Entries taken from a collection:
========================
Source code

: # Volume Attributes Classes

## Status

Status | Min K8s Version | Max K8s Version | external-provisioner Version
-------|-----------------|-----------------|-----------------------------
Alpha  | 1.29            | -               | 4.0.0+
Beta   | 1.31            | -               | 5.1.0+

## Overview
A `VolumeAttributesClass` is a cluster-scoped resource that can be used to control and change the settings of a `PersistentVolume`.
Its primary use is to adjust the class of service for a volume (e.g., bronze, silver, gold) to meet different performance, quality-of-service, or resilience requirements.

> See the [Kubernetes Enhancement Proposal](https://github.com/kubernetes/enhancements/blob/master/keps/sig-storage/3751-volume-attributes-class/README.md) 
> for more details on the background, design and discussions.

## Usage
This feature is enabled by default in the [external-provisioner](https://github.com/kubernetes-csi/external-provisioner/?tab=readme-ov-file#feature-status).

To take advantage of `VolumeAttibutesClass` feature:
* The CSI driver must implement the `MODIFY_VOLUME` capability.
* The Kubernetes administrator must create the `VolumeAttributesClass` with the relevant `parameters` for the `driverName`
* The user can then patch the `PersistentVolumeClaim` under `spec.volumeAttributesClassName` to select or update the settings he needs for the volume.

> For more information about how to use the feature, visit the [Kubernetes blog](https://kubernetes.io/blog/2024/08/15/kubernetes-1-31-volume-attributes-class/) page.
========================
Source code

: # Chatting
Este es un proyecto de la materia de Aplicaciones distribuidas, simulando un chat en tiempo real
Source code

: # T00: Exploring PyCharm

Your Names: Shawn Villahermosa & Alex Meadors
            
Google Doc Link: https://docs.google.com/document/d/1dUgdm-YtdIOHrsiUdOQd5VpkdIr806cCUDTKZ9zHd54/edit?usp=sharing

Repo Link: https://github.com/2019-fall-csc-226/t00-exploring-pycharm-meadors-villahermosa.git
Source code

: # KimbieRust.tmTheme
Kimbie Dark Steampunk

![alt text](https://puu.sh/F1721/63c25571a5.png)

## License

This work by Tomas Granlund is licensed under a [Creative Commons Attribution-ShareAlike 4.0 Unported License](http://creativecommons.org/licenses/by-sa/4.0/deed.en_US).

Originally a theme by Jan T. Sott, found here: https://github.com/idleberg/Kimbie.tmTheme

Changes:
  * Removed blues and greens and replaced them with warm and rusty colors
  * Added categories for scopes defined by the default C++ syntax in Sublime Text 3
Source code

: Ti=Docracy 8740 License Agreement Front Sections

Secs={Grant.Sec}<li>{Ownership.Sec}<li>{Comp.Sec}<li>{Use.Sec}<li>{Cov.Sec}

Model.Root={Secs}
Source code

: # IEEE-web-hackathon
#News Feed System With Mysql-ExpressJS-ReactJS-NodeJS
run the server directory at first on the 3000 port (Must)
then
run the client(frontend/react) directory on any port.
========================
• Assignment
Read the entries and show each line that mentions "License".

• Answer box
## License
This work by Tomas Granlund is licensed under a [Creative Commons Attribution-ShareAlike 4.0 Unported License](http://creativecommons.org/licenses/by-sa/4.0/deed.en_US).
: Ti=Docracy 8740 License Agreement Front Sections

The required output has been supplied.